Time is slipping away from Washington's bigot brigade, which is trying to repeal this year's domestic-partnership bill. Washington Values Alliance president Larry Stickney filed a referendum last Monday that needs over 120,000 signatures to qualify for the general-election ballot; the deadline to submit those signatures is static—and inching closer. But Governor Christine Gregoire is delaying Stickney and his cohorts from gathering signatures by putting off signing the bill. Secretary of State spokesman David Ammons provided this update a few minutes ago:

The Attorney General has just notified us that the ballot title and summary for the domestic partnership Referendum 71 will not be issued until Governor Gregoire takes action on Senate Bill 5688. Opponents filed the initiative last week and the Secretary of State’s Office accepted the filing and forwarded it to the Attorney General for the next step of the process before sponsors can print petitions and go to the field. The sponsors will have until July 25 to collect 120,577 valid voter signatures to secure a place on the November 3 general election ballot.

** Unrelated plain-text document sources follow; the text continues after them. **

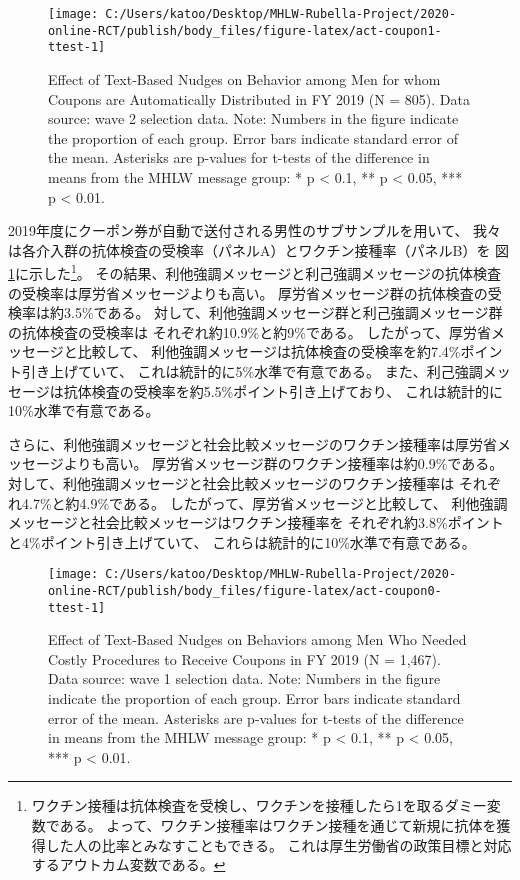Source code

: \documentclass[
  11pt,
  a4paper,
]{article}
\begin{document}
\begin{figure}[t]
\texttt{[image: C:/Users/katoo/Desktop/MHLW-Rubella-Project/2020-online-RCT/publish/body\_files/figure-latex/act-coupon1-ttest-1]} \caption{Effect of Text-Based Nudges on Behavior among Men for whom Coupons are Automatically Distributed in FY 2019 (N = 805). Data source: wave 2 selection data. Note: Numbers in the figure indicate the proportion of each group. Error bars indicate standard error of the mean. Asterisks are p-values for t-tests of the difference in means from the MHLW message group: * p < 0.1, ** p < 0.05, *** p < 0.01.}\label{fig:act-coupon1-ttest}
\end{figure}

2019年度にクーポン券が自動で送付される男性のサブサンプルを用いて、
我々は各介入群の抗体検査の受検率（パネルA）とワクチン接種率（パネルB）を
図\ref{fig:act-coupon1-ttest}に示した\footnote{ワクチン接種は抗体検査を受検し、ワクチンを接種したら1を取るダミー変数である。
  よって、ワクチン接種率はワクチン接種を通じて新規に抗体を獲得した人の比率とみなすこともできる。
  これは厚生労働省の政策目標と対応するアウトカム変数である。}。
その結果、利他強調メッセージと利己強調メッセージの抗体検査の受検率は厚労省メッセージよりも高い。
厚労省メッセージ群の抗体検査の受検率は約3.5\%である。
対して、利他強調メッセージ群と利己強調メッセージ群の抗体検査の受検率は
それぞれ約10.9\%と約9\%である。
したがって、厚労省メッセージと比較して、
利他強調メッセージは抗体検査の受検率を約7.4\%ポイント引き上げていて、
これは統計的に5\%水準で有意である。
また、利己強調メッセージは抗体検査の受検率を約5.5\%ポイント引き上げており、
これは統計的に10\%水準で有意である。

さらに、利他強調メッセージと社会比較メッセージのワクチン接種率は厚労省メッセージよりも高い。
厚労省メッセージ群のワクチン接種率は約0.9\%である。
対して、利他強調メッセージと社会比較メッセージのワクチン接種率は
それぞれ4.7\%と約4.9\%である。
したがって、厚労省メッセージと比較して、
利他強調メッセージと社会比較メッセージはワクチン接種率を
それぞれ約3.8\%ポイントと4\%ポイント引き上げていて、
これらは統計的に10\%水準で有意である。

\begin{figure}[t]
\texttt{[image: C:/Users/katoo/Desktop/MHLW-Rubella-Project/2020-online-RCT/publish/body\_files/figure-latex/act-coupon0-ttest-1]} \caption{Effect of Text-Based Nudges on Behaviors among Men Who Needed Costly Procedures to Receive Coupons in FY 2019 (N = 1,467). Data source: wave 1 selection data. Note: Numbers in the figure indicate the proportion of each group. Error bars indicate standard error of the mean. Asterisks are p-values for t-tests of the difference in means from the MHLW message group: * p < 0.1, ** p < 0.05, *** p < 0.01.}\label{fig:act-coupon0-ttest}
\end{figure}
\end{document}
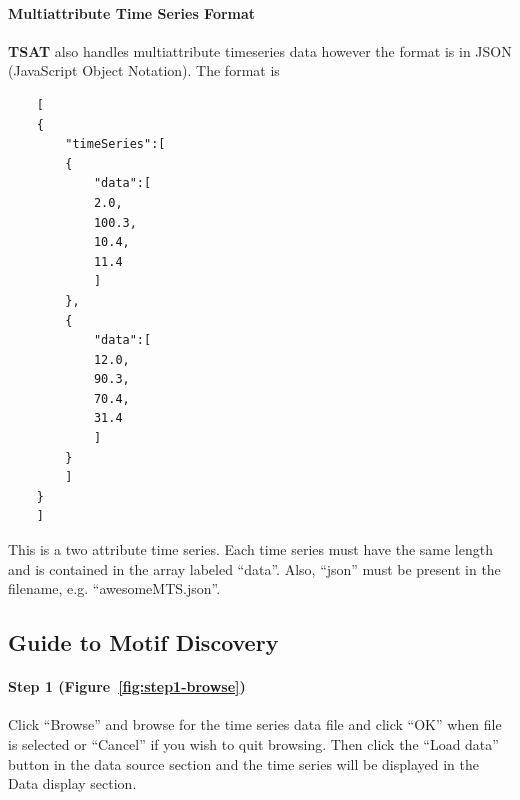 \documentclass[titlepage, letterpaper, 12pt]{article}
\newcommand\TSAT{\textbf{TSAT}}
\begin{document}
\paragraph{Multiattribute Time Series Format}

{\TSAT} also handles multiattribute timeseries data however the format is in JSON (JavaScript Object Notation).  The format is

\begin{verbatim}
	[
	{
		"timeSeries":[
		{
			"data":[
			2.0,
			100.3,
			10.4,
			11.4
			]
		},
		{
			"data":[
			12.0,
			90.3,
			70.4,
			31.4
			]
		}
		]
	}
	]
\end{verbatim}

This is a two attribute time series.  Each time series must have the same length and is contained in the array labeled ``data''.  Also, ``json'' must be present in the filename, e.g. ``awesomeMTS.json''.

\subsection{Guide to Motif Discovery}



\paragraph{Step 1 (Figure~\ref{fig:step1-browse})} Click ``Browse'' and browse for the time series data file and click ``OK'' when file is selected or ``Cancel'' if you wish to quit browsing.  Then click the ``Load data'' button in the data source section and the time series will be displayed in the Data display section.
\end{document}
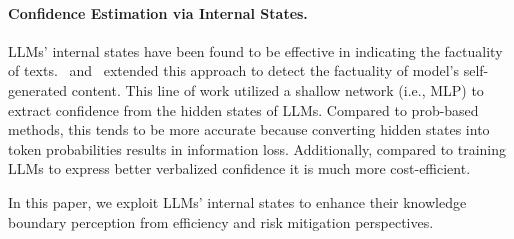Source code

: \paragraph{Confidence Estimation via Internal States.}
LLMs' internal states have been found to be effective in indicating the factuality of texts.~\citep{azaria2023internal,slobodkin2023curious} and~\citep{su2024unsupervised,chen2024inside} extended this approach to detect the factuality of model’s self-generated content. This line of work utilized a shallow network (i.e., MLP) to extract confidence from the hidden states of LLMs. Compared to prob-based methods, this tends to be more accurate because converting hidden states into token probabilities results in information loss. Additionally, compared to training LLMs to express better verbalized confidence it is much more cost-efficient.

 In this paper, we exploit LLMs' internal states to enhance their knowledge boundary perception from efficiency and risk mitigation perspectives.
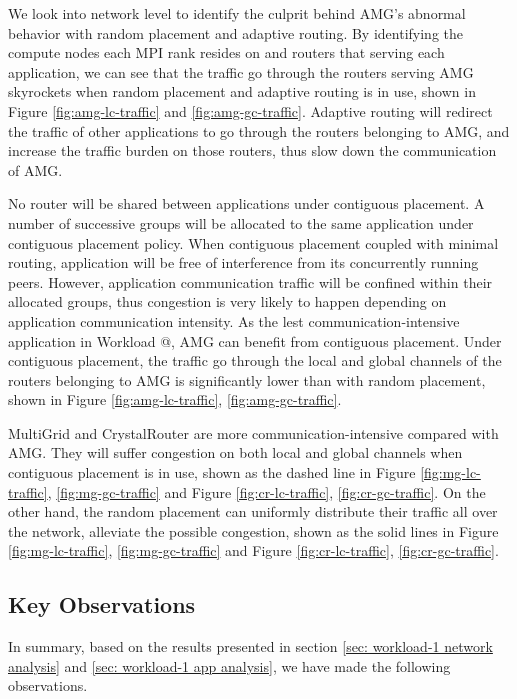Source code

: \documentclass[conference,compsoc]{IEEEtran}
\makeatletter
\newcommand{\Rmnum}[1]{\expandafter\@slowromancap\romannumeral #1@}
\makeatother
\begin{document}
We look into network level to identify the culprit behind AMG's abnormal behavior with random placement and adaptive routing. By identifying the compute nodes each MPI rank resides on and routers that serving each application, we can see that the traffic go through the routers serving AMG skyrockets when random placement and adaptive routing is in use, shown in Figure \ref{fig:amg-lc-traffic} and \ref{fig:amg-gc-traffic}. Adaptive routing will redirect the traffic of other applications to go through the routers belonging to AMG, and increase the traffic burden on those routers, thus slow down the communication of AMG.

No router will be shared between applications under contiguous placement. A number of successive groups will be allocated to the same application under contiguous placement policy. When contiguous placement coupled with minimal routing, application will be free of interference from its concurrently running peers. However, application communication traffic will be confined within their allocated groups, thus congestion is very likely to happen depending on application communication intensity. As the lest communication-intensive application in Workload \Rmnum{1}, AMG can benefit from contiguous placement. Under contiguous placement, the traffic go through the local and global channels of the routers belonging to AMG is significantly lower than with random placement, shown in Figure \ref{fig:amg-lc-traffic}, \ref{fig:amg-gc-traffic}. 

MultiGrid and CrystalRouter are more communication-intensive compared with AMG. They will suffer congestion on both local and global channels when contiguous placement is in use, shown as the dashed line in Figure \ref{fig:mg-lc-traffic}, \ref{fig:mg-gc-traffic} and Figure \ref{fig:cr-lc-traffic}, \ref{fig:cr-gc-traffic}. On the other hand, the random placement can uniformly distribute their traffic all over the network, alleviate the possible congestion, shown as the solid lines in Figure \ref{fig:mg-lc-traffic}, \ref{fig:mg-gc-traffic} and Figure \ref{fig:cr-lc-traffic}, \ref{fig:cr-gc-traffic}.


\subsection{Key Observations}
In summary, based on the results presented in section \ref{sec: workload-1 network analysis} and \ref{sec: workload-1 app analysis}, we have made the following observations.
\end{document}
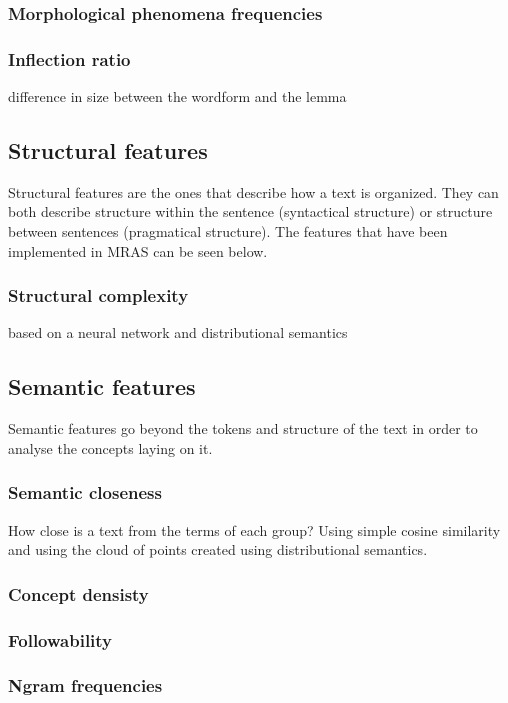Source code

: \documentclass{bsu-ms}
\newcommand{\projectName}{MRAS\xspace}
\begin{document}
\subsubsection*{Morphological phenomena frequencies}

\subsubsection*{Inflection ratio}
difference in size between the wordform and the lemma


\subsection{Structural features}
Structural features are the ones that describe how a text is organized. They can both describe structure within the sentence (syntactical structure) or structure between sentences (pragmatical structure). The features that have been implemented in \projectName can be seen below.


\subsubsection*{Structural complexity}
based on a neural network and distributional semantics

\subsection{Semantic features}
Semantic features go beyond the tokens and structure of the text in order to analyse the concepts laying on it.

\subsubsection*{Semantic closeness}
How close is a text from the terms of each group?
Using simple cosine similarity and using the cloud of points created using distributional semantics.
\subsubsection*{Concept densisty}
\subsubsection*{Followability}
\subsubsection*{Ngram frequencies}
\end{document}
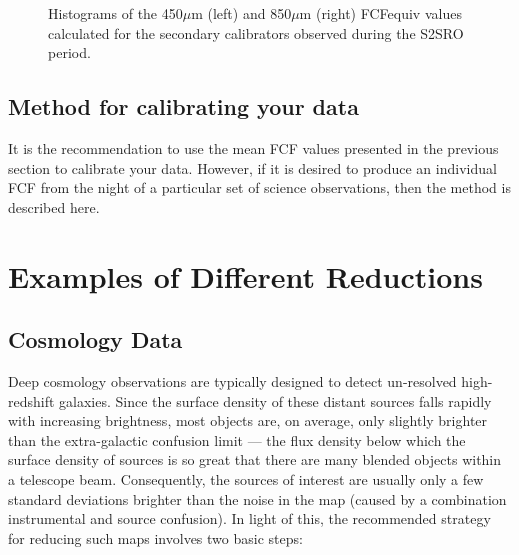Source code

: \documentclass[twoside,11pt]{article}
\newcommand{\xref}[3]{#1}
\newcommand{\xlabel}[1]{}
\renewcommand{\_}{\texttt{\symbol{95}}}
\newcommand{\task}[1]{\textsf{#1}}
\newcommand{\cmult}{\xref{\task{cmult}}{sun95}{CMULT}}
\begin{document}
\begin{figure}
\begin{center}
\caption{Histograms of the 450$\mu$m (left) and 850$\mu$m (right)
  FCF\_equiv values calculated for the secondary calibrators observed
  during the S2SRO period.}
\label{fig:fcfs}
\end{center}
\end{figure}

\subsection{Method for calibrating your data}


It is the recommendation to use the mean FCF values presented in the
previous section to calibrate your data. However, if it is desired to
produce an individual FCF from the night of a particular set of
science observations, then the method is described here.


\section{\xlabel{Examples}Examples of Different Reductions}
\label{sec:eg}

\subsection{\xlabel{Cosmology}Cosmology Data}
\label{sec:cosmology}

Deep cosmology observations are typically designed to detect
un-resolved high-redshift galaxies. Since the surface density of these
distant sources falls rapidly with increasing brightness, most objects
are, on average, only slightly brighter than the extra-galactic
confusion limit --- the flux density below which the surface density
of sources is so great that there are many blended objects within a
telescope beam. Consequently, the sources of interest are usually only
a few standard deviations brighter than the noise in the map (caused
by a combination instrumental and source confusion). In light of this,
the recommended strategy for reducing such maps involves two basic
steps:
\end{document}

Governor Gregoire has indicated she will take action on the measure next Monday. The bill, dubbed “everything but marriage,” confers all of the rights and responsibilities of heterosexual unions on couples who are on the state domestic partner registry at the Corporations Division of the Secretary of State. Deputy Solicitor General James Pharris, the agency’s legal counsel, wrote Secretary Reed on Monday that the ballot title and summary are being prepared, but won’t be issued “unless and until the governor approves the underlying bill exactly as it passed the Legislature.” If she indeed signs it intact, the legal paperwork will probably come out next Tuesday, he said. If she vetoes any part of it, a new referendum would be needed.

Gregoire, who received the bill weeks ago, could have signed it anytime she liked, of course. But putting it off is a savvy way to reduce the referendum's chances of even making it onto the ballot. After she signs the bill into law, anyone can challenge the referendum's ballot title in court, which would eat up more time. In the end, the gay-obsessed groups behind the referendum could be forced to gather all the signatures in around 60 days—which would require an act of god.